Some stories on Muslim holidays did report customs that would seem strange to many Americans, but almost always without any explanation of what the differences signify. For example, The Ledger (Lakeland, Fla.) reported the celebration of Eid al-Adha, Islam's three-day festival of sacrifice, and noted, "The sacrifice and cooking of a goat or other animal is part of the ritual of the Eid al-Adha.... In the Islamic holy book, the Quran, Abraham is said to have been commanded by God to sacrifice his son, Ishmael, but was stopped at the last moment and given a goat to sacrifice instead." The Ledger did not explain that sacrifices came because of the understanding that sin had to be paid for in some manner.
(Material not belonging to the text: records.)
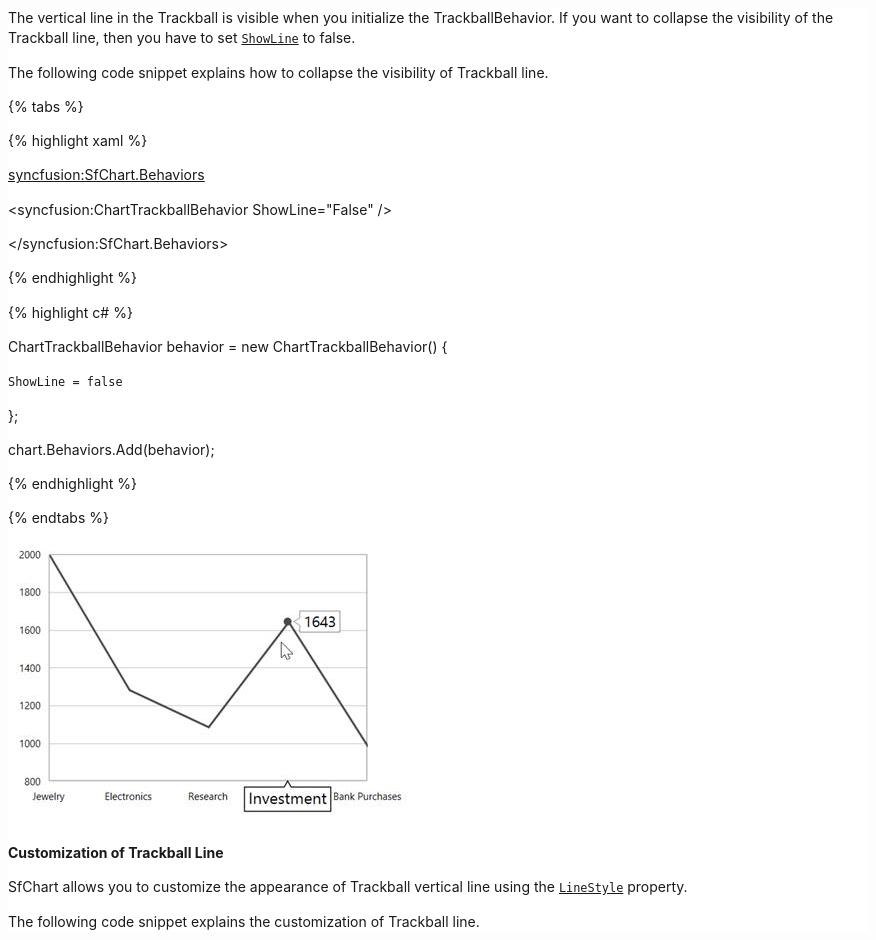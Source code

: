 The vertical line in the Trackball is visible when you initialize the TrackballBehavior. If you want to collapse the visibility of the Trackball line, then you have to set [`ShowLine`](https://help.syncfusion.com/cr/WinUI/Syncfusion.UI.Xaml.Charts.ChartTrackballBehavior.html#Syncfusion_UI_Xaml_Charts_ChartTrackballBehavior_ShowLine) to false.

The following code snippet explains how to collapse the visibility of Trackball line.

{% tabs %}

{% highlight xaml %}

<syncfusion:SfChart.Behaviors>

<syncfusion:ChartTrackballBehavior ShowLine="False" />

</syncfusion:SfChart.Behaviors>

{% endhighlight %}

{% highlight c# %}

ChartTrackballBehavior behavior = new ChartTrackballBehavior()
{

    ShowLine = false

};

chart.Behaviors.Add(behavior);

{% endhighlight %}

{% endtabs %}

![Trackball support in WinUI Chart](Interactive-Features_images/Interactive-Features_img8.jpeg)


**Customization of Trackball Line**

SfChart allows you to customize the appearance of Trackball vertical line using the [`LineStyle`](https://help.syncfusion.com/cr/WinUI/Syncfusion.UI.Xaml.Charts.ChartTrackballBehavior.html#Syncfusion_UI_Xaml_Charts_ChartTrackballBehavior_LineStyle) property.

The following code snippet explains the customization of Trackball line.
Major theological differences tended to be reported in an "oh, by the way" manner: The Florida Times-Union (Jacksonville) stated that "Muslims believe in all of God's prophets, including Jesus Christ. However, they believe Muhammad was the last and final prophet." Oh, that's it? But Christianity is based on the belief not that Christ is one among many prophets, but that He is the Son of God. Many newspapers have reported variations on this theme: "Same God: Muslims accept the teachings of the Jewish Torah and the Christian Gospels." That's not true; Muslims accept those teachings only when they conform to the teachings of the Quran, and often they do not.
Sure we can, and United Press International's Uwe Siemon-Netto showed how in an article that took aim on syncretism. In "Faith Cocktails for Good Times," he noted that "Syncretism, or the mixing of religious doctrines, is ... en vogue in this giddy postmodern era.... Truth is syncretism's first casualty because honesty falls by the wayside."
The story succinctly noted the error of simply saying that both Islam and Christianity "revere Jesus, affirm His virgin birth, and await His ultimate return to judge the living and the dead. Of course there is a huge difference. To Muslims, Jesus is the second-ranking prophet who never died on the cross. To Christians, He is the incarnation of the very aspect of God that created the universe. In Christ, God made Himself small for humanity's salvation. These differences are insuperable, if you wish to engage in an honest theological discourse."
Mr. Siemon-Netto's piece was a column, but Teresa Watanabe of the Los Angeles Times showed what could be done in a detailed piece of reporting (appropriately headlined, "Inside a Complex Community"). The article began, "No place in Southern California symbolizes the tension over Saudi Arabia's influence in the world like the King Fahd Mosque in Culver City.... The mosque's leaders admire Muhammad ibn 'Abd al-Wahhab, an 18th-century evangelist. Al-Wahhab inspired the so-called Wahhabi movement, which is prominent in Saudi Arabia but criticized by detractors for oppressing women, shunning non-Muslims, and inspiring Osama bin Laden's jihad."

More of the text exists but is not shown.